Below is a corrected Express implementation using the express-rate-limit package with a custom key generator that extracts the sub claim from a verified JWT. The example assumes the use of jsonwebtoken for verification.

const express = require('express');
const jwt = require('jsonwebtoken');
const rateLimit = require('express-rate-limit');

const app = express();

// Verify token and attach decoded payload to request
function authenticateToken(req, res, next) {
  const auth = req.headers.authorization;
  if (!auth || !auth.startsWith('Bearer ')) return res.status(401).send('Missing token');
  const token = auth.split(' ')[1];
  try {
    const decoded = jwt.verify(token, process.env.JWT_SECRET);
    req.user = decoded; // contains sub, jti, etc.
    next();
  } catch (err) {
    return res.status(401).send('Invalid token');
  }
}

// Rate limit per authenticated user (using sub claim)
const userLimiter = rateLimit({
  windowMs: 60000, // 1 minute
  max: 20,         // max 20 requests per user per window
  keyGenerator: (req) => {
    // Fallback to IP if token missing or malformed
    return req.user && req.user.sub ? req.user.sub : req.ip;
  }
});

app.get('/data', authenticateToken, userLimiter, (req, res) => {
  // Business logic here
  res.json({ data: 'sensitive', user: req.user.sub });
});

app.listen(3000);

In a Python/Flask environment, the same principle applies using Flask-Limiter:

from flask import Flask, request, g
from flask_limiter import Limiter
from flask_limiter.util import get_remote_address
import jwt

app = Flask(__name__)
limiter = Limiter(
    key_func=lambda: get_jwt_sub(),
    default_limits=["20 per minute"]
)

def get_jwt_sub():
    auth = request.headers.get('Authorization', '')
    if not auth.startswith('Bearer '):
        return get_remote_address()  # fallback to IP
    token = auth.split(' ')[1]
    try:
        payload = jwt.decode(token, app.config['JWT_SECRET'], algorithms=['HS256'])
        return payload.get('sub', get_remote_address())
    except Exception:
        return get_remote_address()

@app.route('/data')
@limiter.limit("20 per minute")
def data():
    return {'data': 'sensitive'}

if __name__ == '__main__':
    app.run(port=5000)

After deploying the fix, rerun middleBrick (via CLI, GitHub Action, or MCP Server) to confirm that the Rate Limiting check now passes and the overall security score improves. Continuous monitoring (available on the Pro plan) will alert you if the configuration drifts or if new endpoints are added without token‑aware limits.
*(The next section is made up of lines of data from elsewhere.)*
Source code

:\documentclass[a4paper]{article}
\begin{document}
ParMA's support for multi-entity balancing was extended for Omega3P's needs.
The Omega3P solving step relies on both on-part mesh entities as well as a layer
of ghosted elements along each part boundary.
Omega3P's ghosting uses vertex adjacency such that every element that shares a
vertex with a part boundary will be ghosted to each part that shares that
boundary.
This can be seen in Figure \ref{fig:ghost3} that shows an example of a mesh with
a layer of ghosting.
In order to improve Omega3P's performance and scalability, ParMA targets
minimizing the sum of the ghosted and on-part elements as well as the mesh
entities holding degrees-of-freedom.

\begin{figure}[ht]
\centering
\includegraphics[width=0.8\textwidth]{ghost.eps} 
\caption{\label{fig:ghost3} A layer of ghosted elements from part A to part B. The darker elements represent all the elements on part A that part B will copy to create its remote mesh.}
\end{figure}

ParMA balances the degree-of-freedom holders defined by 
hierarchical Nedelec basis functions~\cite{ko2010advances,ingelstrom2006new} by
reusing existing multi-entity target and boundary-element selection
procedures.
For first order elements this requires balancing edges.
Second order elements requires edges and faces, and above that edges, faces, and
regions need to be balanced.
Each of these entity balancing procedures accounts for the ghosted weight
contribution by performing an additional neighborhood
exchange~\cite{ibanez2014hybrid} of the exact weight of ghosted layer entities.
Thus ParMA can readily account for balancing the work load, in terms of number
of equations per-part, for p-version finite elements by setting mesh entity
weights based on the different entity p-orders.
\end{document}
Related CWEs: resourceConsumption

CWE IDNameSeverity
CWE-400Uncontrolled Resource Consumption HIGH
CWE-770Allocation of Resources Without Limits MEDIUM
CWE-799Improper Control of Interaction Frequency MEDIUM
CWE-835Infinite Loop HIGH
CWE-1050Excessive Platform Resource Consumption MEDIUM

Frequently Asked Questions

Does middleBrick block or fix rate‑limiting bypasses automatically?
No. middleBrick only detects the issue and provides a detailed finding with severity, evidence, and remediation guidance. It does not modify your API, apply blocks, or patch code.
Can I test multiple Bearer tokens in a single scan with the middleBrick CLI?
Yes. The CLI accepts a URL and internally performs unauthenticated probes; to test token‑specific limits you can supply a header file or use the GitHub Action/MCP Server to inject different Authorization headers per request. The scanner will report whether the limit is enforced per token.